Pull each line containing "href" out of the listing below.

_EXERCISE MATERIALS:_
"""
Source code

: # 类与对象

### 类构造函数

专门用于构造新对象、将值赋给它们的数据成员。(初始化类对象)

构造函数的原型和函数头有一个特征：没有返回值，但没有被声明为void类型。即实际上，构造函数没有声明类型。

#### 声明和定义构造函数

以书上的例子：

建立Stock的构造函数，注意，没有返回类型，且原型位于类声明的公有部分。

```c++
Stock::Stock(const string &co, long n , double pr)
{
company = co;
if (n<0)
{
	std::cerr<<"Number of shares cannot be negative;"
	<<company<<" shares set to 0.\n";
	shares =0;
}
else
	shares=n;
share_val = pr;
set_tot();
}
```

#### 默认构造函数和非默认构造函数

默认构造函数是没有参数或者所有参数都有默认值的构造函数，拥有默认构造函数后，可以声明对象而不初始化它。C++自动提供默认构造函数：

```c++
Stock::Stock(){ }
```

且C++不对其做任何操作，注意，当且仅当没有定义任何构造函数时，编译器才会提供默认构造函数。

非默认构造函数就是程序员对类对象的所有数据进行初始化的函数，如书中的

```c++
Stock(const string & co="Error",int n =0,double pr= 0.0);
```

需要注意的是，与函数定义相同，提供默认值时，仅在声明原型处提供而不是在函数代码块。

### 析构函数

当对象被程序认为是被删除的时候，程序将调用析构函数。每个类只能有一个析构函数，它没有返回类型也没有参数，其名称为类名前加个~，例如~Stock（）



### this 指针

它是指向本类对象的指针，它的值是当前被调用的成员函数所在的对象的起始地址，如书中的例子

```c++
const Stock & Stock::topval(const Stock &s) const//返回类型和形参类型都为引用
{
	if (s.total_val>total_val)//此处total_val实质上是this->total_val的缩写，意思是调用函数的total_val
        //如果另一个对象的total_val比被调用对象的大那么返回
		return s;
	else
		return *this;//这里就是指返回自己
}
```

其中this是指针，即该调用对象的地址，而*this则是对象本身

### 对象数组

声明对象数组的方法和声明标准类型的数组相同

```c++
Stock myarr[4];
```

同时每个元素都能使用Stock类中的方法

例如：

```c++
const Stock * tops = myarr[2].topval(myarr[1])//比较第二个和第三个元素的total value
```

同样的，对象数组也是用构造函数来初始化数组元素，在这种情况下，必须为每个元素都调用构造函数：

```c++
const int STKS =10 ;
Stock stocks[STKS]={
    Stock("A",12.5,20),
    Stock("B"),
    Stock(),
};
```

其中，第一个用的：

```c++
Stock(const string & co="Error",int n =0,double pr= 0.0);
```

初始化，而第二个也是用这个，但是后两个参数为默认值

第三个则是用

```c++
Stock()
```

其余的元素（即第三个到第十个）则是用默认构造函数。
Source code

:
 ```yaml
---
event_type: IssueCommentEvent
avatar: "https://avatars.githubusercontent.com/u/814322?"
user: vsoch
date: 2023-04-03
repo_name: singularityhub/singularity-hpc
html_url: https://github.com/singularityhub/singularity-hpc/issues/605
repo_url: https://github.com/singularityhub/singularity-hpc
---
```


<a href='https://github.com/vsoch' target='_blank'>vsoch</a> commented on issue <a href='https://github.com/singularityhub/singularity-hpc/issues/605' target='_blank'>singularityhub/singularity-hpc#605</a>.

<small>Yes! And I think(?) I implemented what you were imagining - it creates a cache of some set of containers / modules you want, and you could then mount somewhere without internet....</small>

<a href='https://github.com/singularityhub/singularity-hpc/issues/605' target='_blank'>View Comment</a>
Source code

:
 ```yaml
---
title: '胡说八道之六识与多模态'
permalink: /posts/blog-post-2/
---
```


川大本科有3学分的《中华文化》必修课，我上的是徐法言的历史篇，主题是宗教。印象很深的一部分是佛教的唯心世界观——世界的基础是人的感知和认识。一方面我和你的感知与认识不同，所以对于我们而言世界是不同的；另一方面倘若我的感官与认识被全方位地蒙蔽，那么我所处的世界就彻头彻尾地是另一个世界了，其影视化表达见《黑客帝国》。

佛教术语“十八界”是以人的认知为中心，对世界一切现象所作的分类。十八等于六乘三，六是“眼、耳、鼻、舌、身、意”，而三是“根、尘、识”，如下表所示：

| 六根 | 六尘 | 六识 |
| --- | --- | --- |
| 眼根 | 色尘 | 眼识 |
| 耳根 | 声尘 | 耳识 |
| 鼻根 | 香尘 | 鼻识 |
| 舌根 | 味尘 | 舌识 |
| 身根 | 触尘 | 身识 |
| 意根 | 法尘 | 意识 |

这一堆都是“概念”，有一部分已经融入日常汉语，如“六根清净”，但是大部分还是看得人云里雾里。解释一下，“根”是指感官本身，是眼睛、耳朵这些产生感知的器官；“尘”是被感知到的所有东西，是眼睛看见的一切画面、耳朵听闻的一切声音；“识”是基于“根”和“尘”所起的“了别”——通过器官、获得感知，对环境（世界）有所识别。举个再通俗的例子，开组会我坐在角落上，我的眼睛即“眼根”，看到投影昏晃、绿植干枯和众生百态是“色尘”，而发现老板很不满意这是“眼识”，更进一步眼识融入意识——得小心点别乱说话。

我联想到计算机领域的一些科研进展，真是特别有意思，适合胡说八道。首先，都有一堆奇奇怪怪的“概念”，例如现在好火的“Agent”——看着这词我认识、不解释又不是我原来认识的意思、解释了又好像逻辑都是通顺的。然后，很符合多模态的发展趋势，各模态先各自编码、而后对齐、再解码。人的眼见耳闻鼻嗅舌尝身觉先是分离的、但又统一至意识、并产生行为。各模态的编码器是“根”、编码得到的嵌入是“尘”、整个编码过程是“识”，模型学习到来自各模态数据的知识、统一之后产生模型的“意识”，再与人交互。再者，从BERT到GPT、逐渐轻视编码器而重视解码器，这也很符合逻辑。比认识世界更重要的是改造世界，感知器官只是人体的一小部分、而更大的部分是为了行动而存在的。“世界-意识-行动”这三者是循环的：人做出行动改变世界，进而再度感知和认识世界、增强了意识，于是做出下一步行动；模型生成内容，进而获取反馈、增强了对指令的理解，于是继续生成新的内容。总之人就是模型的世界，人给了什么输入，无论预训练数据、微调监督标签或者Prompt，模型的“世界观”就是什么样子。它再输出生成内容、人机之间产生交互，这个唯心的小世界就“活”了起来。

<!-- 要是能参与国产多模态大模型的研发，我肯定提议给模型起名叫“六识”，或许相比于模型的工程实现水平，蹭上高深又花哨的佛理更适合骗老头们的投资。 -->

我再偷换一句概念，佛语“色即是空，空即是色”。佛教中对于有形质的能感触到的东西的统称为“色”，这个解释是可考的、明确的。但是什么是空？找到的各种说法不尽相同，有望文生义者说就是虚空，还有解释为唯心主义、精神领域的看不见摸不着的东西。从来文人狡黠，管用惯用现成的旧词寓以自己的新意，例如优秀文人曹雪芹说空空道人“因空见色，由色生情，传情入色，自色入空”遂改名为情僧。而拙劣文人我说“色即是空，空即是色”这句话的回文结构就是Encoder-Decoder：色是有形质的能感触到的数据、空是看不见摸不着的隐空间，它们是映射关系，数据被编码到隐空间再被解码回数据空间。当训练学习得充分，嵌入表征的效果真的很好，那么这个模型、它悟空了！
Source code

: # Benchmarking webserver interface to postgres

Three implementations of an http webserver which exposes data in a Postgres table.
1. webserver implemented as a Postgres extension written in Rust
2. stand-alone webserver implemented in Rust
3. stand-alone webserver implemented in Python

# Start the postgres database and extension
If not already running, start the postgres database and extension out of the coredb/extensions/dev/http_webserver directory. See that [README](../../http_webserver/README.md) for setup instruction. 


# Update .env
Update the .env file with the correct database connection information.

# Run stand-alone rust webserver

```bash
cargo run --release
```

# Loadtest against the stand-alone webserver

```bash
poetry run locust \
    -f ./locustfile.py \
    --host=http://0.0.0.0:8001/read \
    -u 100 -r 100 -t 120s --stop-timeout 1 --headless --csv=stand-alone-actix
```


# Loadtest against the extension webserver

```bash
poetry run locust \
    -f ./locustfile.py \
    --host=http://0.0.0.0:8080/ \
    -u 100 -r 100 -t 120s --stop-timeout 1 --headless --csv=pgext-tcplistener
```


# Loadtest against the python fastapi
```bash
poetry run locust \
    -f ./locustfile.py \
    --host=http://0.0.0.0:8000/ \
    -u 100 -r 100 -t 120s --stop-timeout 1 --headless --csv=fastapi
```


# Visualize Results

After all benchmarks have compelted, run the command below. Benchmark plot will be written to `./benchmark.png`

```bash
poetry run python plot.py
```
"""
_FINAL ANSWER:_
<a href='https://github.com/vsoch' target='_blank'>vsoch</a> commented on issue <a href='https://github.com/singularityhub/singularity-hpc/issues/605' target='_blank'>singularityhub/singularity-hpc#605</a>.
<a href='https://github.com/singularityhub/singularity-hpc/issues/605' target='_blank'>View Comment</a>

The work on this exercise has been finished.